All of the data should be output character for character, except the pictures.

◆ ◆ ◆ ◆

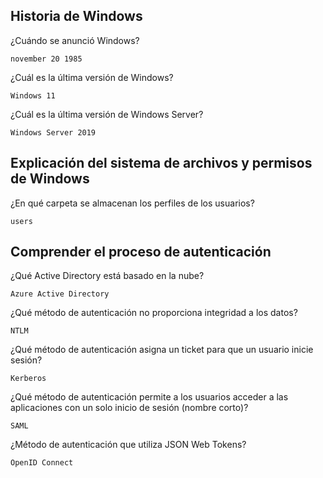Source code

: ## Historia de Windows

¿Cuándo se anunció Windows?

    november 20 1985

¿Cuál es la última versión de Windows?
 
    Windows 11

¿Cuál es la última versión de Windows Server?

    Windows Server 2019

##  Explicación del sistema de archivos y permisos de Windows

¿En qué carpeta se almacenan los perfiles de los usuarios?

    users

## Comprender el proceso de autenticación

¿Qué Active Directory está basado en la nube?
 
    Azure Active Directory

¿Qué método de autenticación no proporciona integridad a los datos?
 
    NTLM

¿Qué método de autenticación asigna un ticket para que un usuario inicie sesión?
 
    Kerberos

¿Qué método de autenticación permite a los usuarios acceder a las aplicaciones con un solo inicio de sesión (nombre corto)?
 
    SAML

¿Método de autenticación que utiliza JSON Web Tokens?

    OpenID Connect

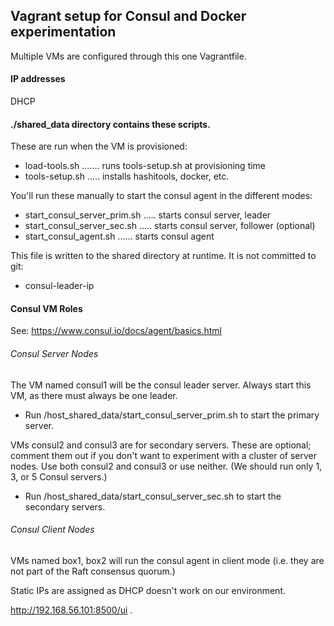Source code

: ## Vagrant setup for Consul and Docker experimentation

Multiple VMs are configured through this one Vagrantfile.

#### IP addresses
DHCP

#### ./shared_data directory contains these scripts.
These are run when the VM is provisioned:
- load-tools.sh ....... runs tools-setup.sh at provisioning time
- tools-setup.sh ..... installs hashitools, docker, etc.

You'll run these manually to start the consul agent in the different modes:
- start_consul_server_prim.sh ..... starts consul server, leader
- start_consul_server_sec.sh ..... starts consul server, follower (optional)
- start_consul_agent.sh ...... starts consul agent


This file is written to the shared directory at runtime. It is not committed to git:
- consul-leader-ip

#### Consul VM Roles
See: https://www.consul.io/docs/agent/basics.html

###### Consul Server Nodes
 The VM named consul1 will be the consul leader server. Always start this VM, as there must always be one leader.

- Run /host_shared_data/start_consul_server_prim.sh to start the primary server.


 VMs consul2 and consul3 are for secondary servers. These are optional; comment them out if you don't want to experiment with a cluster of server nodes.  Use both consul2 and consul3 or use neither.  (We should run only 1, 3, or 5 Consul servers.)

 - Run /host_shared_data/start_consul_server_sec.sh to start the secondary servers.


###### Consul Client Nodes
 VMs named box1, box2 will run the consul agent in client mode (i.e. they are not part of the Raft consensus quorum.)

Static IPs are assigned as DHCP doesn't work on our environment.


http://192.168.56.101:8500/ui
.
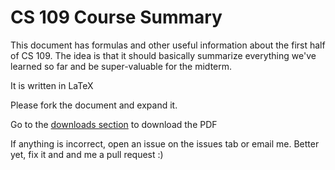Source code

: # CS 109 Course Summary

This document has formulas and other useful information about the first half of CS 109. The idea is that it should basically summarize everything we've learned so far and be super-valuable for the midterm.

It is written in LaTeX

Please fork the document and expand it.

Go to the [downloads section](https://github.com/jackowayed/cs109-summary/archives/master) to download the PDF

If anything is incorrect, open an issue on the issues tab or email me. Better yet, fix it and and me a pull request :)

◆ ◆ ◆ ◆

Exercise result -
Source code

: ## Historia de Windows

¿Cuándo se anunció Windows?

    november 20 1985

¿Cuál es la última versión de Windows?
 
    Windows 11

¿Cuál es la última versión de Windows Server?

    Windows Server 2019

##  Explicación del sistema de archivos y permisos de Windows

¿En qué carpeta se almacenan los perfiles de los usuarios?

    users

## Comprender el proceso de autenticación

¿Qué Active Directory está basado en la nube?
 
    Azure Active Directory

¿Qué método de autenticación no proporciona integridad a los datos?
 
    NTLM

¿Qué método de autenticación asigna un ticket para que un usuario inicie sesión?
 
    Kerberos

¿Qué método de autenticación permite a los usuarios acceder a las aplicaciones con un solo inicio de sesión (nombre corto)?
 
    SAML

¿Método de autenticación que utiliza JSON Web Tokens?

    OpenID Connect

Source code

: ## Vagrant setup for Consul and Docker experimentation

Multiple VMs are configured through this one Vagrantfile.

#### IP addresses
DHCP

#### ./shared_data directory contains these scripts.
These are run when the VM is provisioned:
- load-tools.sh ....... runs tools-setup.sh at provisioning time
- tools-setup.sh ..... installs hashitools, docker, etc.

You'll run these manually to start the consul agent in the different modes:
- start_consul_server_prim.sh ..... starts consul server, leader
- start_consul_server_sec.sh ..... starts consul server, follower (optional)
- start_consul_agent.sh ...... starts consul agent


This file is written to the shared directory at runtime. It is not committed to git:
- consul-leader-ip

#### Consul VM Roles
See: https://www.consul.io/docs/agent/basics.html

###### Consul Server Nodes
 The VM named consul1 will be the consul leader server. Always start this VM, as there must always be one leader.

- Run /host_shared_data/start_consul_server_prim.sh to start the primary server.


 VMs consul2 and consul3 are for secondary servers. These are optional; comment them out if you don't want to experiment with a cluster of server nodes.  Use both consul2 and consul3 or use neither.  (We should run only 1, 3, or 5 Consul servers.)

 - Run /host_shared_data/start_consul_server_sec.sh to start the secondary servers.


###### Consul Client Nodes
 VMs named box1, box2 will run the consul agent in client mode (i.e. they are not part of the Raft consensus quorum.)

Static IPs are assigned as DHCP doesn't work on our environment.


http://192.168.56.101:8500/ui
.
Source code

: # CS 109 Course Summary

This document has formulas and other useful information about the first half of CS 109. The idea is that it should basically summarize everything we've learned so far and be super-valuable for the midterm.

It is written in LaTeX

Please fork the document and expand it.

Go to the [downloads section](https://github.com/jackowayed/cs109-summary/archives/master) to download the PDF

If anything is incorrect, open an issue on the issues tab or email me. Better yet, fix it and and me a pull request :)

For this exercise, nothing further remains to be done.